# Required action
Every line of the data is to be retyped exactly.

------ Provided entries

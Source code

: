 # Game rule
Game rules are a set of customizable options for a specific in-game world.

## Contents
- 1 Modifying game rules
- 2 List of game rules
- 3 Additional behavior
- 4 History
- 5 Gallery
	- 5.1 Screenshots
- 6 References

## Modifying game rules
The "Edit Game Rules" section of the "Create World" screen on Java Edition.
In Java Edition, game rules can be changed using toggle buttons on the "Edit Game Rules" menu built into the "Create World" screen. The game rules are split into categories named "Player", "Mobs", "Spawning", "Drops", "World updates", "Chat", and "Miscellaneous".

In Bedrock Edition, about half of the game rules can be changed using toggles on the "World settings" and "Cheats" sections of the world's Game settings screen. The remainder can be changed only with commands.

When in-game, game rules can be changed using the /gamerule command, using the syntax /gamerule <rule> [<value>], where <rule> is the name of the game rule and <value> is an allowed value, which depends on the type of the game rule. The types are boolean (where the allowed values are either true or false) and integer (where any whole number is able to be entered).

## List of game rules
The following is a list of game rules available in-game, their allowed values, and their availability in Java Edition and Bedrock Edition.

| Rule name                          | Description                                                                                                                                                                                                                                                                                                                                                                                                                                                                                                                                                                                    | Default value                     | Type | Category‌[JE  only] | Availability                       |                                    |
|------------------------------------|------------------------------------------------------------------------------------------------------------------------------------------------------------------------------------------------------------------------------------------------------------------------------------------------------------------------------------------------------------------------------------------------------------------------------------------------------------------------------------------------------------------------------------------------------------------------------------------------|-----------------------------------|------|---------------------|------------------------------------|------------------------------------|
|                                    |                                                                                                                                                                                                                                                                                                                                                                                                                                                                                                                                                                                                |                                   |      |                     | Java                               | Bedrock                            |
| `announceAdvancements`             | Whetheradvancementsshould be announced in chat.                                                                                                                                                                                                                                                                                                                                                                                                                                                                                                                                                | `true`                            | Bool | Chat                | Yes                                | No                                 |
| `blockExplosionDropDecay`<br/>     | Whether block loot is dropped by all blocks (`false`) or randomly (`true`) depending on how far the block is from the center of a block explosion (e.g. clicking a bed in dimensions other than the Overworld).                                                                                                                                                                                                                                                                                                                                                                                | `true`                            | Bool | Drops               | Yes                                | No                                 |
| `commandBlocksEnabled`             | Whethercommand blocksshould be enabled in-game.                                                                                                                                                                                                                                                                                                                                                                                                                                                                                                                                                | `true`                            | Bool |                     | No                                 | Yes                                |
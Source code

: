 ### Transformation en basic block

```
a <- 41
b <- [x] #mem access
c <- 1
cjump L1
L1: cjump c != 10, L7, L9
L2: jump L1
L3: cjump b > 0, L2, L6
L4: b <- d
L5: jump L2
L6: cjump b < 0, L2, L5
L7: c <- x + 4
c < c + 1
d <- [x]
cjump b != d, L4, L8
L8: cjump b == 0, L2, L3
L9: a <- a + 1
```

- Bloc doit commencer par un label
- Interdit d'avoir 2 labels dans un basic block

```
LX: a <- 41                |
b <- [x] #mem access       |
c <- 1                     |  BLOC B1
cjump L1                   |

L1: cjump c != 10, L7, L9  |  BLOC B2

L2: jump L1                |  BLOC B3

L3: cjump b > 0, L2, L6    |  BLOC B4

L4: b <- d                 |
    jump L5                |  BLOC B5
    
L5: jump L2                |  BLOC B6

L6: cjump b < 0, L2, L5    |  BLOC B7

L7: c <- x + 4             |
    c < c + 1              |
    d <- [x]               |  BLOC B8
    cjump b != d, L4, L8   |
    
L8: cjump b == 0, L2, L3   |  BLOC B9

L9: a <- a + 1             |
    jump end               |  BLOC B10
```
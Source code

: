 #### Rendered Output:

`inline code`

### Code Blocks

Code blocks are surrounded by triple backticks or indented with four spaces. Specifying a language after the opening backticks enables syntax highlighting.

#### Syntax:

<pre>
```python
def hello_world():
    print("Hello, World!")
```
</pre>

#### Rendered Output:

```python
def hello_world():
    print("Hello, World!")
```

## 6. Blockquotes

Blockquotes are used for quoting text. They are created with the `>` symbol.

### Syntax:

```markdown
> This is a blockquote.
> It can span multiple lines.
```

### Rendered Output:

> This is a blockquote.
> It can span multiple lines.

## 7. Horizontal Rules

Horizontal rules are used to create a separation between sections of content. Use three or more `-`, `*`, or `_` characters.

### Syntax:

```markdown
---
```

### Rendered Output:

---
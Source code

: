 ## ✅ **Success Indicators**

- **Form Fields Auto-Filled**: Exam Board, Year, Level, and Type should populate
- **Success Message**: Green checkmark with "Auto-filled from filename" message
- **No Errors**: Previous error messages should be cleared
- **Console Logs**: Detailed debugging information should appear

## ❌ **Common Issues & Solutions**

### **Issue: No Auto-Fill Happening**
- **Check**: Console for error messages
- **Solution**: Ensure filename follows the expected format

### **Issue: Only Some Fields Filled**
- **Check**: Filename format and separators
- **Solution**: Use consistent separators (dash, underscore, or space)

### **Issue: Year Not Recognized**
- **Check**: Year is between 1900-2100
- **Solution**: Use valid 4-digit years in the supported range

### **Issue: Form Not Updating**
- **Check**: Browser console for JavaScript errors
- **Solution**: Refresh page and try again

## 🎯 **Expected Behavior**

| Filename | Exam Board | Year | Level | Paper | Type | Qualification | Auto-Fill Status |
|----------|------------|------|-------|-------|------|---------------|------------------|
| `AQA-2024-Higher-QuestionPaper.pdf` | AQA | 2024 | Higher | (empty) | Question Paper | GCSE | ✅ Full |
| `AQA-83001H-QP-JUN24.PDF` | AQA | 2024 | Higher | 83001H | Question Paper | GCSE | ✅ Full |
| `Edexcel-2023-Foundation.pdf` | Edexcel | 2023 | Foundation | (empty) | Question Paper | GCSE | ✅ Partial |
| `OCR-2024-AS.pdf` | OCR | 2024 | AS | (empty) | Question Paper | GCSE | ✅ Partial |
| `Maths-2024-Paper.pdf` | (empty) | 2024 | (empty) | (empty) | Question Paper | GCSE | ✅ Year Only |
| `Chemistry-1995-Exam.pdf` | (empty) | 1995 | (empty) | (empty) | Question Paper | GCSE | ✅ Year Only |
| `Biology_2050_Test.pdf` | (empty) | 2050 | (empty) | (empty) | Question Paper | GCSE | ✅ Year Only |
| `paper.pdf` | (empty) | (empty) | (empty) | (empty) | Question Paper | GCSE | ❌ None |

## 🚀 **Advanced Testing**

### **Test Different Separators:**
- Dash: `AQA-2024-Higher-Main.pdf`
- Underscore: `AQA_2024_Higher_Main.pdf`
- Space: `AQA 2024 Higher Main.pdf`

------------

# Solution
Source code

: # Game rule
Game rules are a set of customizable options for a specific in-game world.

## Contents
- 1 Modifying game rules
- 2 List of game rules
- 3 Additional behavior
- 4 History
- 5 Gallery
	- 5.1 Screenshots
- 6 References

## Modifying game rules
The "Edit Game Rules" section of the "Create World" screen on Java Edition.
In Java Edition, game rules can be changed using toggle buttons on the "Edit Game Rules" menu built into the "Create World" screen. The game rules are split into categories named "Player", "Mobs", "Spawning", "Drops", "World updates", "Chat", and "Miscellaneous".

In Bedrock Edition, about half of the game rules can be changed using toggles on the "World settings" and "Cheats" sections of the world's Game settings screen. The remainder can be changed only with commands.

When in-game, game rules can be changed using the /gamerule command, using the syntax /gamerule <rule> [<value>], where <rule> is the name of the game rule and <value> is an allowed value, which depends on the type of the game rule. The types are boolean (where the allowed values are either true or false) and integer (where any whole number is able to be entered).

## List of game rules
The following is a list of game rules available in-game, their allowed values, and their availability in Java Edition and Bedrock Edition.

| Rule name                          | Description                                                                                                                                                                                                                                                                                                                                                                                                                                                                                                                                                                                    | Default value                     | Type | Category‌[JE  only] | Availability                       |                                    |
|------------------------------------|------------------------------------------------------------------------------------------------------------------------------------------------------------------------------------------------------------------------------------------------------------------------------------------------------------------------------------------------------------------------------------------------------------------------------------------------------------------------------------------------------------------------------------------------------------------------------------------------|-----------------------------------|------|---------------------|------------------------------------|------------------------------------|
|                                    |                                                                                                                                                                                                                                                                                                                                                                                                                                                                                                                                                                                                |                                   |      |                     | Java                               | Bedrock                            |
| `announceAdvancements`             | Whetheradvancementsshould be announced in chat.                                                                                                                                                                                                                                                                                                                                                                                                                                                                                                                                                | `true`                            | Bool | Chat                | Yes                                | No                                 |
| `blockExplosionDropDecay`<br/>     | Whether block loot is dropped by all blocks (`false`) or randomly (`true`) depending on how far the block is from the center of a block explosion (e.g. clicking a bed in dimensions other than the Overworld).                                                                                                                                                                                                                                                                                                                                                                                | `true`                            | Bool | Drops               | Yes                                | No                                 |
| `commandBlocksEnabled`             | Whethercommand blocksshould be enabled in-game.                                                                                                                                                                                                                                                                                                                                                                                                                                                                                                                                                | `true`                            | Bool |                     | No                                 | Yes                                |
Source code

: ### Transformation en basic block

```
a <- 41
b <- [x] #mem access
c <- 1
cjump L1
L1: cjump c != 10, L7, L9
L2: jump L1
L3: cjump b > 0, L2, L6
L4: b <- d
L5: jump L2
L6: cjump b < 0, L2, L5
L7: c <- x + 4
c < c + 1
d <- [x]
cjump b != d, L4, L8
L8: cjump b == 0, L2, L3
L9: a <- a + 1
```

- Bloc doit commencer par un label
- Interdit d'avoir 2 labels dans un basic block

```
LX: a <- 41                |
b <- [x] #mem access       |
c <- 1                     |  BLOC B1
cjump L1                   |

L1: cjump c != 10, L7, L9  |  BLOC B2

L2: jump L1                |  BLOC B3

L3: cjump b > 0, L2, L6    |  BLOC B4

L4: b <- d                 |
    jump L5                |  BLOC B5
    
L5: jump L2                |  BLOC B6

L6: cjump b < 0, L2, L5    |  BLOC B7

L7: c <- x + 4             |
    c < c + 1              |
    d <- [x]               |  BLOC B8
    cjump b != d, L4, L8   |
    
L8: cjump b == 0, L2, L3   |  BLOC B9

L9: a <- a + 1             |
    jump end               |  BLOC B10
```
Source code

: #### Rendered Output:

`inline code`

### Code Blocks

Code blocks are surrounded by triple backticks or indented with four spaces. Specifying a language after the opening backticks enables syntax highlighting.

#### Syntax:

<pre>
```python
def hello_world():
    print("Hello, World!")
```
</pre>

#### Rendered Output:

```python
def hello_world():
    print("Hello, World!")
```

## 6. Blockquotes

Blockquotes are used for quoting text. They are created with the `>` symbol.

### Syntax:

```markdown
> This is a blockquote.
> It can span multiple lines.
```

### Rendered Output:

> This is a blockquote.
> It can span multiple lines.

## 7. Horizontal Rules

Horizontal rules are used to create a separation between sections of content. Use three or more `-`, `*`, or `_` characters.

### Syntax:

```markdown
---
```

### Rendered Output:

---
Source code

: ## ✅ **Success Indicators**

- **Form Fields Auto-Filled**: Exam Board, Year, Level, and Type should populate
- **Success Message**: Green checkmark with "Auto-filled from filename" message
- **No Errors**: Previous error messages should be cleared
- **Console Logs**: Detailed debugging information should appear

## ❌ **Common Issues & Solutions**

### **Issue: No Auto-Fill Happening**
- **Check**: Console for error messages
- **Solution**: Ensure filename follows the expected format

### **Issue: Only Some Fields Filled**
- **Check**: Filename format and separators
- **Solution**: Use consistent separators (dash, underscore, or space)

### **Issue: Year Not Recognized**
- **Check**: Year is between 1900-2100
- **Solution**: Use valid 4-digit years in the supported range

### **Issue: Form Not Updating**
- **Check**: Browser console for JavaScript errors
- **Solution**: Refresh page and try again

## 🎯 **Expected Behavior**

| Filename | Exam Board | Year | Level | Paper | Type | Qualification | Auto-Fill Status |
|----------|------------|------|-------|-------|------|---------------|------------------|
| `AQA-2024-Higher-QuestionPaper.pdf` | AQA | 2024 | Higher | (empty) | Question Paper | GCSE | ✅ Full |
| `AQA-83001H-QP-JUN24.PDF` | AQA | 2024 | Higher | 83001H | Question Paper | GCSE | ✅ Full |
| `Edexcel-2023-Foundation.pdf` | Edexcel | 2023 | Foundation | (empty) | Question Paper | GCSE | ✅ Partial |
| `OCR-2024-AS.pdf` | OCR | 2024 | AS | (empty) | Question Paper | GCSE | ✅ Partial |
| `Maths-2024-Paper.pdf` | (empty) | 2024 | (empty) | (empty) | Question Paper | GCSE | ✅ Year Only |
| `Chemistry-1995-Exam.pdf` | (empty) | 1995 | (empty) | (empty) | Question Paper | GCSE | ✅ Year Only |
| `Biology_2050_Test.pdf` | (empty) | 2050 | (empty) | (empty) | Question Paper | GCSE | ✅ Year Only |
| `paper.pdf` | (empty) | (empty) | (empty) | (empty) | Question Paper | GCSE | ❌ None |

## 🚀 **Advanced Testing**

### **Test Different Separators:**
- Dash: `AQA-2024-Higher-Main.pdf`
- Underscore: `AQA_2024_Higher_Main.pdf`
- Space: `AQA 2024 Higher Main.pdf`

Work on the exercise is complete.